Instructions for the task:
Across the entries below, count the lines that contain the word "bookDaoImpl" and reply with that number only.

:: Information shown ::

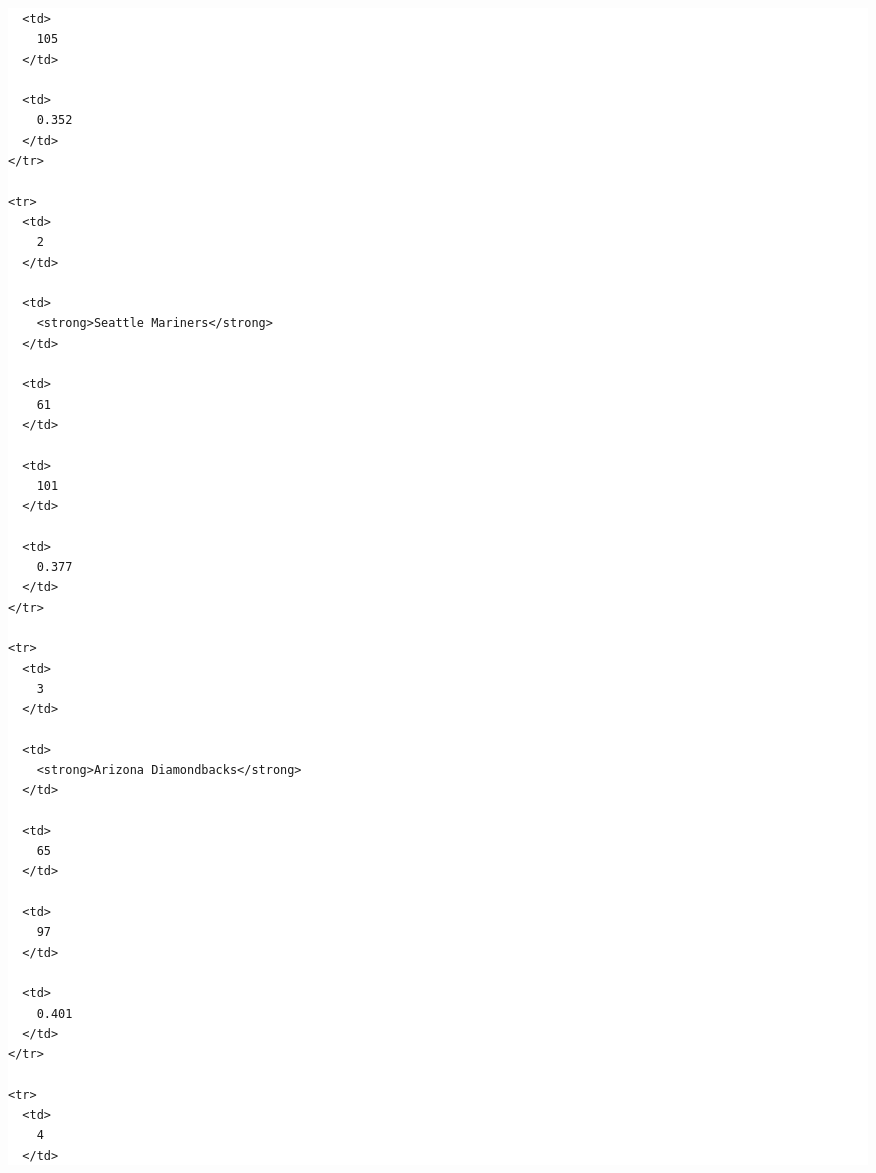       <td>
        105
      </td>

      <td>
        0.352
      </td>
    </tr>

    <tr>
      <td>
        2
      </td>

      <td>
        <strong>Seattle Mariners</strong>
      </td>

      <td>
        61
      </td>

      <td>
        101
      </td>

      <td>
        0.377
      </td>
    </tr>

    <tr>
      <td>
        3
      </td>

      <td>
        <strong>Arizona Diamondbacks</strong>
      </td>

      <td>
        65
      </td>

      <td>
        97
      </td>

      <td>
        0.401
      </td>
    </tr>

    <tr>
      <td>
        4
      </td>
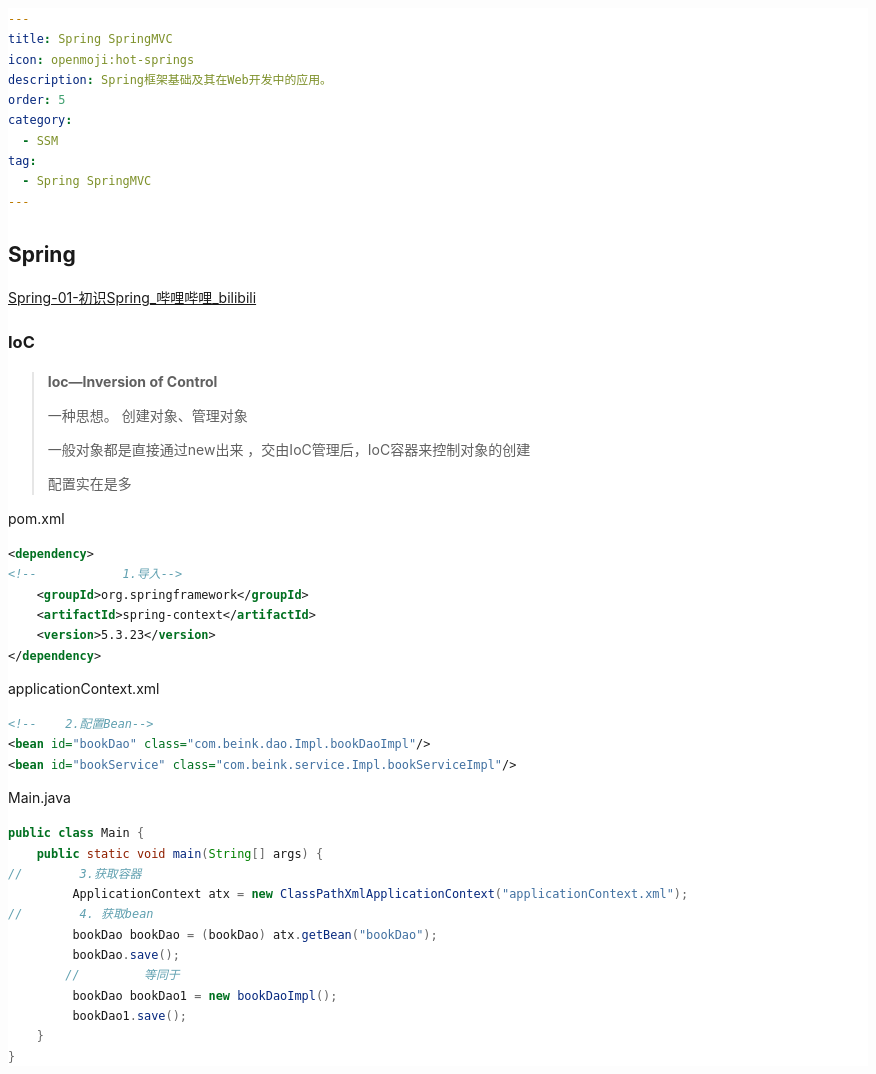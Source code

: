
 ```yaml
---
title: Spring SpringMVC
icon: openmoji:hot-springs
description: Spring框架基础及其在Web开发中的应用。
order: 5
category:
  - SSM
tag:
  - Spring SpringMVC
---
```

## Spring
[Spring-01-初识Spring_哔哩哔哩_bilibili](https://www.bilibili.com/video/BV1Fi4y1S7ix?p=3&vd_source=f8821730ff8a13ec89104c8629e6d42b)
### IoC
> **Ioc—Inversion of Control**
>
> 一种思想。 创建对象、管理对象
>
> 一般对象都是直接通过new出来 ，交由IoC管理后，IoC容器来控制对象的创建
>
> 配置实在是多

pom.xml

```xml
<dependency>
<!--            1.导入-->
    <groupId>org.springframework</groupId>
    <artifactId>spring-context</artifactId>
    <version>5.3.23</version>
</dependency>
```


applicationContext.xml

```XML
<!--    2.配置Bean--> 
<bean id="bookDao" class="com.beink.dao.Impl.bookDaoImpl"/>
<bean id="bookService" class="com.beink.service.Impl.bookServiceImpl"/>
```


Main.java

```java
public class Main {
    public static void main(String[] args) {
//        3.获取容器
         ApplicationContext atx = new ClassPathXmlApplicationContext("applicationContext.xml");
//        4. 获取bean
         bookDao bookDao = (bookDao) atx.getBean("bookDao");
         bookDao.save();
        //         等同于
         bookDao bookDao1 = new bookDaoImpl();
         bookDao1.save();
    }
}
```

:::
:: Information shown ::

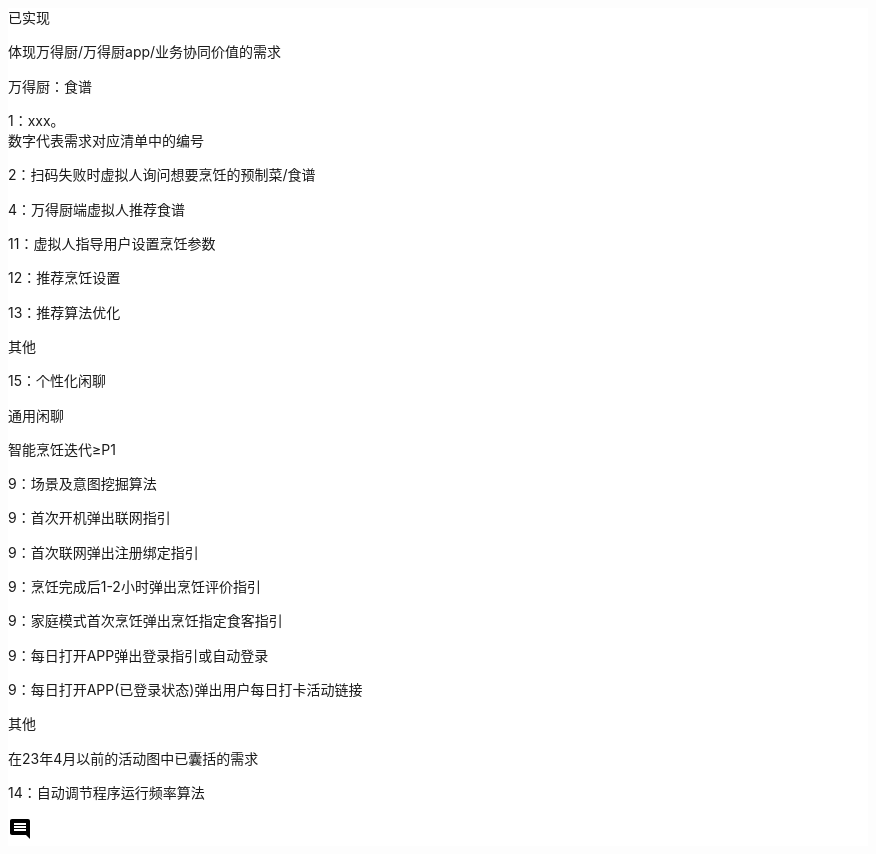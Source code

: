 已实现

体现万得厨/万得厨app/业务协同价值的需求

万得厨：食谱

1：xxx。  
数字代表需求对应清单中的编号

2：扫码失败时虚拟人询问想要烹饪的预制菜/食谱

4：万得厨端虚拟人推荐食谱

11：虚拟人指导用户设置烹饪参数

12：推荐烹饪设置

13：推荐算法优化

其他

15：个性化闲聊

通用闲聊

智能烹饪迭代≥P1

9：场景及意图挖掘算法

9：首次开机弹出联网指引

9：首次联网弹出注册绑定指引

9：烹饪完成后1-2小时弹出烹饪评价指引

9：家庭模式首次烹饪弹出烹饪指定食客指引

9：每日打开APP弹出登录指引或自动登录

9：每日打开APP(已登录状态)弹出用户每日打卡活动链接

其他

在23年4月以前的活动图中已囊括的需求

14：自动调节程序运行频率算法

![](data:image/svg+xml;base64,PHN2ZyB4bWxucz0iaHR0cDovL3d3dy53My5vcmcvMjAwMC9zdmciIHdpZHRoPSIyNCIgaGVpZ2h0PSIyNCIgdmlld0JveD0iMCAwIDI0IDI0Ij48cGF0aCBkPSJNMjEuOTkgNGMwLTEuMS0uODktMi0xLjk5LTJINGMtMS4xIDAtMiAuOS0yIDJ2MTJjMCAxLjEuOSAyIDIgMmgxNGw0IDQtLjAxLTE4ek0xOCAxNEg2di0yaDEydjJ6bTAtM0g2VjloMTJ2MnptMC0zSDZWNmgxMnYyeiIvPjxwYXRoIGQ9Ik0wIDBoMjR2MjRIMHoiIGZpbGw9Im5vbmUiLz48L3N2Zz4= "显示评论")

:::

Answer for this exercise:
2